- **Exercise description**
From the line with "files generated during the build process" through the line with "Additionally, make sure", inclusive, return each line of the data below exactly and leave the rest out.

- **Dataset excerpts**
____

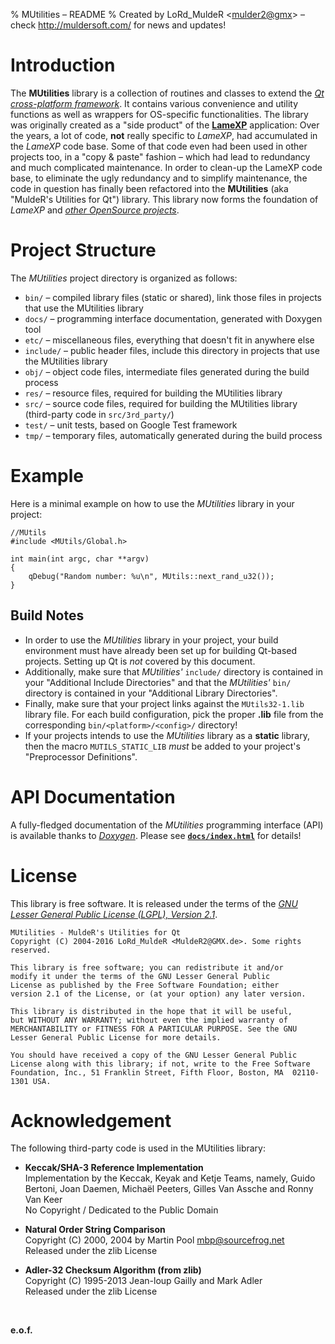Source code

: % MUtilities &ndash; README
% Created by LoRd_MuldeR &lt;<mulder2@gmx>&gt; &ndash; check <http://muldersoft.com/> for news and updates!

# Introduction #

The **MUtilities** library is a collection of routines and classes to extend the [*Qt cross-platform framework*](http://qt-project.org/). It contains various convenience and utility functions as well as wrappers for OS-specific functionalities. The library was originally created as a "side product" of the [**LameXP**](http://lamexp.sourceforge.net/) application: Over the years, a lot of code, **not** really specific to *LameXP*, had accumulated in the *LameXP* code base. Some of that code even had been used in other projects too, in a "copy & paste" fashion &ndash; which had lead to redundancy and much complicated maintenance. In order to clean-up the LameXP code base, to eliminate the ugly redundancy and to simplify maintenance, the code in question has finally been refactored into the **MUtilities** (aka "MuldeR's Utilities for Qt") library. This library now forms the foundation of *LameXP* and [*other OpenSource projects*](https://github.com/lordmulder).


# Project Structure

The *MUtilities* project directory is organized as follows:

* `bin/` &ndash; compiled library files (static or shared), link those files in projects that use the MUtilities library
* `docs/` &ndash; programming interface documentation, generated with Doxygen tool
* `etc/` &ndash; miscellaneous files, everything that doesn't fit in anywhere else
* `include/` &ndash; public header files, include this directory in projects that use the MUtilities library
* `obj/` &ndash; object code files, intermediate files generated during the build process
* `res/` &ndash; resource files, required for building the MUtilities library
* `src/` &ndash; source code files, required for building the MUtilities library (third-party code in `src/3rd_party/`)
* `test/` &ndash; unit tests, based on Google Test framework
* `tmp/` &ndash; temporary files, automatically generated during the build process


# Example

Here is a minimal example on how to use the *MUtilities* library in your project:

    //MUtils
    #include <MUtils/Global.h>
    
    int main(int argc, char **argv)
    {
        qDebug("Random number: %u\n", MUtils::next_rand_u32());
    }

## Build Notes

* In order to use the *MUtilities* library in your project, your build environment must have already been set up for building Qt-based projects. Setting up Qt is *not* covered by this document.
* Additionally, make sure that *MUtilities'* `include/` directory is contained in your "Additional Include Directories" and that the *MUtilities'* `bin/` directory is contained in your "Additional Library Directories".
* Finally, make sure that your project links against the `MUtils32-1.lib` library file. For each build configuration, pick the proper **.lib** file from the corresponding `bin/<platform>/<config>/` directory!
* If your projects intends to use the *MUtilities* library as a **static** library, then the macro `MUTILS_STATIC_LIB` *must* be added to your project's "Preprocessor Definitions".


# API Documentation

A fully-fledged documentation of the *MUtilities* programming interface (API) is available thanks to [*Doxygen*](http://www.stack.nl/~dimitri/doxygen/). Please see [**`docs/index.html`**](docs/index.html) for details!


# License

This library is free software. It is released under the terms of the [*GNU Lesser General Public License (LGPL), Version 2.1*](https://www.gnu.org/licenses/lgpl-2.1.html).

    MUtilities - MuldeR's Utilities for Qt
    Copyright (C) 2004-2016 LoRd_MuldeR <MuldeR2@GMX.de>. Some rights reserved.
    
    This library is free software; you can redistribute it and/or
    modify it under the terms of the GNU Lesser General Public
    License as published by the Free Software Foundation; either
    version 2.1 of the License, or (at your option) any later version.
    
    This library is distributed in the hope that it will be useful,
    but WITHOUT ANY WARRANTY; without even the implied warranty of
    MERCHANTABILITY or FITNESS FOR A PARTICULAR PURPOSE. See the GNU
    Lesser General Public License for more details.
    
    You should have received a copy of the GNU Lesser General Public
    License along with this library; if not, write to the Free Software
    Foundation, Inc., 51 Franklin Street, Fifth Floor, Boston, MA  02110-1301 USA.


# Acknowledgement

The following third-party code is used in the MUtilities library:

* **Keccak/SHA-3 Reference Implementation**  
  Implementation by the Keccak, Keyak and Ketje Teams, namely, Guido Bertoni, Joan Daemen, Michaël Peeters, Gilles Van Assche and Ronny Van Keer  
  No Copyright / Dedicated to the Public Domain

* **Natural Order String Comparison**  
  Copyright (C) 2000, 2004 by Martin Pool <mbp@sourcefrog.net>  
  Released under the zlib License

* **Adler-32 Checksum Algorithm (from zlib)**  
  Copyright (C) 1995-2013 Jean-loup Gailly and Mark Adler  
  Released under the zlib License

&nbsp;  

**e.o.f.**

____

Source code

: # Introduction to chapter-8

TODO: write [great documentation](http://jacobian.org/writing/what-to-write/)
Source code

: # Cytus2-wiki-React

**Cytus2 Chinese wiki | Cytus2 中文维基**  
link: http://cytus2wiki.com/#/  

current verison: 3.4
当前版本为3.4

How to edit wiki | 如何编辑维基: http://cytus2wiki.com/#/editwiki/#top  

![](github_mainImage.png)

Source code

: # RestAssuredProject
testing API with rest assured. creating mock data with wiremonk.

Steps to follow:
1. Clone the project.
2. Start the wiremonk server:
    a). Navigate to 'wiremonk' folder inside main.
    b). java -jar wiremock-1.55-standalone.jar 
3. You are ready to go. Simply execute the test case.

____

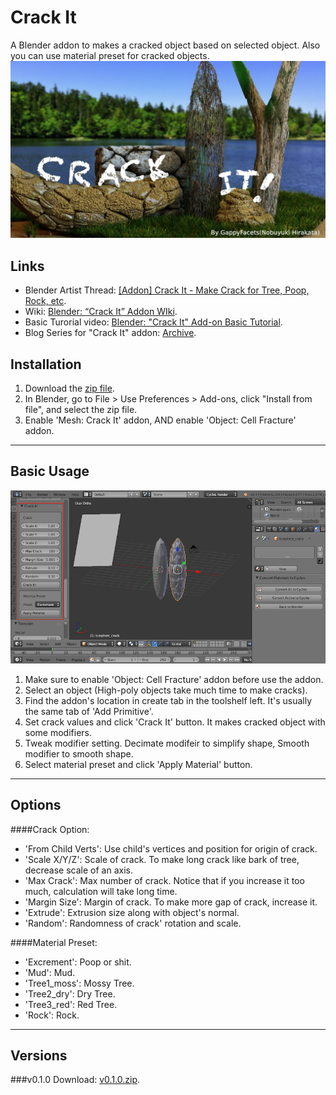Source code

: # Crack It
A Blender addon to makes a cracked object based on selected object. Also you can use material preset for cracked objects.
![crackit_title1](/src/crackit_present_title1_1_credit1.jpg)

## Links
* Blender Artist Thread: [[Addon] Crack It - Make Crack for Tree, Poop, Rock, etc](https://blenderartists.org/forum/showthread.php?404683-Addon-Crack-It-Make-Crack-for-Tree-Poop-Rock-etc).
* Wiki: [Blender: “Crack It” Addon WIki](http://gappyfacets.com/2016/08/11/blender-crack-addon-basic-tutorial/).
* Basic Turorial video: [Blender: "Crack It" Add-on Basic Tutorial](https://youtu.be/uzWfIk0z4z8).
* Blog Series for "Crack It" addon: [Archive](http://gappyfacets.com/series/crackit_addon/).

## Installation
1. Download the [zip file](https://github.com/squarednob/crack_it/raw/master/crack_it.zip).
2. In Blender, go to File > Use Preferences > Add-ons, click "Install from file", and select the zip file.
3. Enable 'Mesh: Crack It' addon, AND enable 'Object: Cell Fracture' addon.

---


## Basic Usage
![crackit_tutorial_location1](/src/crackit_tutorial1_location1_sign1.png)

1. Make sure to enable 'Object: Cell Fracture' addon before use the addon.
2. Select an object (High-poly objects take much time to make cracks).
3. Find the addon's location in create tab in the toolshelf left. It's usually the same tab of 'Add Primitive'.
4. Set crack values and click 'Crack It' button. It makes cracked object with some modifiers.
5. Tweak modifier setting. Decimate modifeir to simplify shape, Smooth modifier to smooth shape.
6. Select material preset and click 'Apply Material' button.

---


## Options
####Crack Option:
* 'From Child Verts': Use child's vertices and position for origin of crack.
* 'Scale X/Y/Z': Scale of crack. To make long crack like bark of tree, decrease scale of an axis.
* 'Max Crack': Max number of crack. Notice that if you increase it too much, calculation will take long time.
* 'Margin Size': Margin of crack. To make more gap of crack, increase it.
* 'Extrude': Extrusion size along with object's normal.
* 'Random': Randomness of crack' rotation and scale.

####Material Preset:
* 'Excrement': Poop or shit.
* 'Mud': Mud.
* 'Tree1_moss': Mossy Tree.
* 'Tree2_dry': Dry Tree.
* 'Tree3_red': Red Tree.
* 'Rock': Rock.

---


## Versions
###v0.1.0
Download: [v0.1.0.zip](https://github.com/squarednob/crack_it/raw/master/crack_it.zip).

____

- **Answer for this exercise**
* `obj/` &ndash; object code files, intermediate files generated during the build process
* `res/` &ndash; resource files, required for building the MUtilities library
* `src/` &ndash; source code files, required for building the MUtilities library (third-party code in `src/3rd_party/`)
* `test/` &ndash; unit tests, based on Google Test framework
* `tmp/` &ndash; temporary files, automatically generated during the build process


# Example

Here is a minimal example on how to use the *MUtilities* library in your project:

    //MUtils
    #include <MUtils/Global.h>
    
    int main(int argc, char **argv)
    {
        qDebug("Random number: %u\n", MUtils::next_rand_u32());
    }

## Build Notes

* In order to use the *MUtilities* library in your project, your build environment must have already been set up for building Qt-based projects. Setting up Qt is *not* covered by this document.
* Additionally, make sure that *MUtilities'* `include/` directory is contained in your "Additional Include Directories" and that the *MUtilities'* `bin/` directory is contained in your "Additional Library Directories".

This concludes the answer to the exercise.